Stromkonzerne in Not
Auf der Suche nach einem Geschäftsmodell
Deutschlands Stromkonzerne haben schon bessere Zeiten erlebt. Sie stecken tief in den Miesen und haben auf der Ausgabenseite einen großen Posten stehen: den Atomausstieg.
Der Atomausstieg ist in Deutschland seit dem Reaktorunglück von Fukushima beschlossene Sache, bis 2022 sollen alle Kernkraftwerke abgeschaltet sein. Klar ist allerdings nicht, wie die enormen Kosten für den Atomausstieg gestemmt werden sollen. Die Stromkonzerne allein werden dazu wohl nicht in der Lage sein.

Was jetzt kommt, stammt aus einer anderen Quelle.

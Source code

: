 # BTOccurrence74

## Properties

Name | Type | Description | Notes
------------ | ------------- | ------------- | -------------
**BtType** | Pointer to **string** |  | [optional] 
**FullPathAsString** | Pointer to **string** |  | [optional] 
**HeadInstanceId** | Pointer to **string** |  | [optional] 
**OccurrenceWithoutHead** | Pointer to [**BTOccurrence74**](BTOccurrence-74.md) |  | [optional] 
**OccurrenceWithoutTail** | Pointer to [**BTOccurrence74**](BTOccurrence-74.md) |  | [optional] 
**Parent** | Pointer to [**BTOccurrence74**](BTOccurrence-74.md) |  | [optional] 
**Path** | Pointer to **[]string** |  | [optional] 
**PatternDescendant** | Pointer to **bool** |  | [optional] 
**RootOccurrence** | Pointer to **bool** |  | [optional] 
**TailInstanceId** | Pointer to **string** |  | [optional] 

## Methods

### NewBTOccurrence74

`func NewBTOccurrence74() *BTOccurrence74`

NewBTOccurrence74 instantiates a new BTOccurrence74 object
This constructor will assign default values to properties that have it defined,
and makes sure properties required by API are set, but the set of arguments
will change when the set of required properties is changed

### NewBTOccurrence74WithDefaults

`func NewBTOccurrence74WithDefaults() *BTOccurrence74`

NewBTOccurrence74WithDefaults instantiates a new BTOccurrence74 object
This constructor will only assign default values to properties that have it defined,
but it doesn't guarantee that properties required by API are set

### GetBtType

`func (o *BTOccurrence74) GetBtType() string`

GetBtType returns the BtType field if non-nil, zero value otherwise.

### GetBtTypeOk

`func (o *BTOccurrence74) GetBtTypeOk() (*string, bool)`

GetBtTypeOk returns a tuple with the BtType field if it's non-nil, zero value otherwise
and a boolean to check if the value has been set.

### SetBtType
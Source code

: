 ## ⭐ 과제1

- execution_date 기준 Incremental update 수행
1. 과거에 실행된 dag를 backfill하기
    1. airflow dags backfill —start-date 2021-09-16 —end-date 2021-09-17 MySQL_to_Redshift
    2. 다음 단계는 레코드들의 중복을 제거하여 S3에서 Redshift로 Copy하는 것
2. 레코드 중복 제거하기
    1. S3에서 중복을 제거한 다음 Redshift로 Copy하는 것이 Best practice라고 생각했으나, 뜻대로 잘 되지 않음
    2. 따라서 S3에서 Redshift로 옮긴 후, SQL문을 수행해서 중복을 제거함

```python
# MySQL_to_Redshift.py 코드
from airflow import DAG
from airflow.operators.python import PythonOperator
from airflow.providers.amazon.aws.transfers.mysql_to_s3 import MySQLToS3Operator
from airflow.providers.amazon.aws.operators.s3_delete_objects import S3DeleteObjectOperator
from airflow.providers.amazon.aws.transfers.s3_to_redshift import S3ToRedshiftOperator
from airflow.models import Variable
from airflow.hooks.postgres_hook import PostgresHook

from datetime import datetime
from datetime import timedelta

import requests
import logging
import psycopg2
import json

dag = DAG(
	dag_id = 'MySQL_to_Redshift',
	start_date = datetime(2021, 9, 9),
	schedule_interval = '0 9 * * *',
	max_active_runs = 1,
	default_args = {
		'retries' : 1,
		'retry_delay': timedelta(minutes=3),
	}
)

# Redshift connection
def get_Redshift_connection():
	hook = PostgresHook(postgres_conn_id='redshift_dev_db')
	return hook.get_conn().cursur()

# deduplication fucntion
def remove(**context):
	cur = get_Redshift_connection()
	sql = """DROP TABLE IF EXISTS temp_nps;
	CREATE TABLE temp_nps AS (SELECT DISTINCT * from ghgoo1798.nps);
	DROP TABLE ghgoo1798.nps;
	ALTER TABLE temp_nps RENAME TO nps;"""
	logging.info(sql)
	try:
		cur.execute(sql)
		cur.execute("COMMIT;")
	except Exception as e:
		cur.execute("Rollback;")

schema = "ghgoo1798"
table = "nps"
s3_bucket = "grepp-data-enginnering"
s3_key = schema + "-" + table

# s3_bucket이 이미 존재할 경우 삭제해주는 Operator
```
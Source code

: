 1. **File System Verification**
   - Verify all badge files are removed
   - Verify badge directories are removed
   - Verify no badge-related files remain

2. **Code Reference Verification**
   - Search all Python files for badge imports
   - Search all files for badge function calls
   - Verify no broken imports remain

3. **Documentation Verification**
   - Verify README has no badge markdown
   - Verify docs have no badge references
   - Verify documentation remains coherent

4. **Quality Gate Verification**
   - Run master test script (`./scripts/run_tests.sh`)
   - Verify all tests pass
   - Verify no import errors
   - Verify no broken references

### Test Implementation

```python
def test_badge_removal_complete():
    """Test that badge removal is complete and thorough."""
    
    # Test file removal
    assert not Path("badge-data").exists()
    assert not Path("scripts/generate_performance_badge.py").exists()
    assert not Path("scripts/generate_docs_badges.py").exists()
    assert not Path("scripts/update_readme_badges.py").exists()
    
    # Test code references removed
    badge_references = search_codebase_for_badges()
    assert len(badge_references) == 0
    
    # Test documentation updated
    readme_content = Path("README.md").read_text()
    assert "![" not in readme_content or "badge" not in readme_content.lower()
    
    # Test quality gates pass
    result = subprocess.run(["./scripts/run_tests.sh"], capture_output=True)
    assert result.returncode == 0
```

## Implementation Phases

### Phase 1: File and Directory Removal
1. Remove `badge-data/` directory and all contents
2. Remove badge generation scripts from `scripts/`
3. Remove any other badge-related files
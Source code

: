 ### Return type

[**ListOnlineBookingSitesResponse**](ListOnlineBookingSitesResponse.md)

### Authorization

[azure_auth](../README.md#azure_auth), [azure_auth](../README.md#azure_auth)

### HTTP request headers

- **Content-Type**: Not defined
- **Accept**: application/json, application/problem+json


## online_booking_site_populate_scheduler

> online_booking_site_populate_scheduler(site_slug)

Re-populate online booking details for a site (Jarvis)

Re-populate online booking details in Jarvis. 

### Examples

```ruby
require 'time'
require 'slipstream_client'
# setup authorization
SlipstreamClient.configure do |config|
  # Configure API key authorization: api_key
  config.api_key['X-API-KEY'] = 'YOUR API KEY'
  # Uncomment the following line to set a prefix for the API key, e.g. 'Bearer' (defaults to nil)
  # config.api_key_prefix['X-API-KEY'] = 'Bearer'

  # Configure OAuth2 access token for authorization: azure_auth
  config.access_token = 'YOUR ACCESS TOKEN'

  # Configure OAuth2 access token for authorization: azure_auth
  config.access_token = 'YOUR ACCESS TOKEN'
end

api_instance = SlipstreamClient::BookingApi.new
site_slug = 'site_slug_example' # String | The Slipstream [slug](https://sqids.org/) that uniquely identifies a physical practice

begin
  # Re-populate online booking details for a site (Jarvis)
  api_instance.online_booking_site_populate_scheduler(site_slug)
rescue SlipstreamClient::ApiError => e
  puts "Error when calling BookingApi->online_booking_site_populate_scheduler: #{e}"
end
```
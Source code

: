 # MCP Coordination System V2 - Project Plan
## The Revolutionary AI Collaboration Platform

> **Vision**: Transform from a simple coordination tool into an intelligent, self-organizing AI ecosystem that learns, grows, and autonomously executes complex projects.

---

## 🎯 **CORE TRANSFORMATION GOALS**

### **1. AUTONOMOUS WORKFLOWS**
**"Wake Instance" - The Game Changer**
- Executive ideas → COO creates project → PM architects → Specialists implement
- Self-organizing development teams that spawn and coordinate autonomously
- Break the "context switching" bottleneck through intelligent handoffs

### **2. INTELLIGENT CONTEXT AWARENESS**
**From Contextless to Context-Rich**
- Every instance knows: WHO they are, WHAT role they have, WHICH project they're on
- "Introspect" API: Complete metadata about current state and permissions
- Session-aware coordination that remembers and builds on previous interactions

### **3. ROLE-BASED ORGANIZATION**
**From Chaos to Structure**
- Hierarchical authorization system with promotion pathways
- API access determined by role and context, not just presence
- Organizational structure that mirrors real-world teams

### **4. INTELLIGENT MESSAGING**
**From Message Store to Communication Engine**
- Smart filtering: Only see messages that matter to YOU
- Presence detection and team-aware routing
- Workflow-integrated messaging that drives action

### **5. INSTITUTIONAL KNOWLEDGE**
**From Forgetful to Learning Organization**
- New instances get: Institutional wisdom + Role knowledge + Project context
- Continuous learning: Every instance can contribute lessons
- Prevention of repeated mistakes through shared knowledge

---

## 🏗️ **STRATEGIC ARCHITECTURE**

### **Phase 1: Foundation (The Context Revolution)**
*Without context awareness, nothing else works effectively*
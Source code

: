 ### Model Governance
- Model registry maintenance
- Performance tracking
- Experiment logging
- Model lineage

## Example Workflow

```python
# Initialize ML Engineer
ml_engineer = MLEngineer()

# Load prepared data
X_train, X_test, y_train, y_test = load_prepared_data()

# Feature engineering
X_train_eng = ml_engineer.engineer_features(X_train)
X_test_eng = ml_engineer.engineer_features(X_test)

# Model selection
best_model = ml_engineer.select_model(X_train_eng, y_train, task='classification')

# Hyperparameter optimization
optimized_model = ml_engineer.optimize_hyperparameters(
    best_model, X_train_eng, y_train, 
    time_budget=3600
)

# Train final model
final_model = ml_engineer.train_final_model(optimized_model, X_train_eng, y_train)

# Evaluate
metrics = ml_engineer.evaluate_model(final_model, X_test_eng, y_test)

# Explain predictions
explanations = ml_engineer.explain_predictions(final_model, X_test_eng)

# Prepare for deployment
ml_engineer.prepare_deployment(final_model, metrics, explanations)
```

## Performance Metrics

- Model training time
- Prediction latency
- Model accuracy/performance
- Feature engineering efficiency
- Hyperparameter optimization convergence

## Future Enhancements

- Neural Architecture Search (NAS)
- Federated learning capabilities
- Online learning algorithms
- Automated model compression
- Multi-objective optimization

Im Bereich der erneuerbaren Energien sind sie bisher kaum vertreten, gleichzeitig sinken ihre Marktanteile in der Stromerzeugung. Auf die Energiewende sind die Unternehmen insgesamt schlecht vorbereitet. Das klassische Geschäft mit Kohle- und Gaskraftwerken bringt kaum noch etwas ein, solange die Großhandelspreise an der Strombörse extrem niedrig bleiben.

Der Ruf nach dem Staat, der helfen soll, den Atomausstieg finanziell zu schultern, wird immer lauter. Doch Kritiker sehen die Konzerne selbst in der Verantwortung, werfen ihnen vor, Umbrüche im Stromgeschäft schlicht verschlafen zu haben.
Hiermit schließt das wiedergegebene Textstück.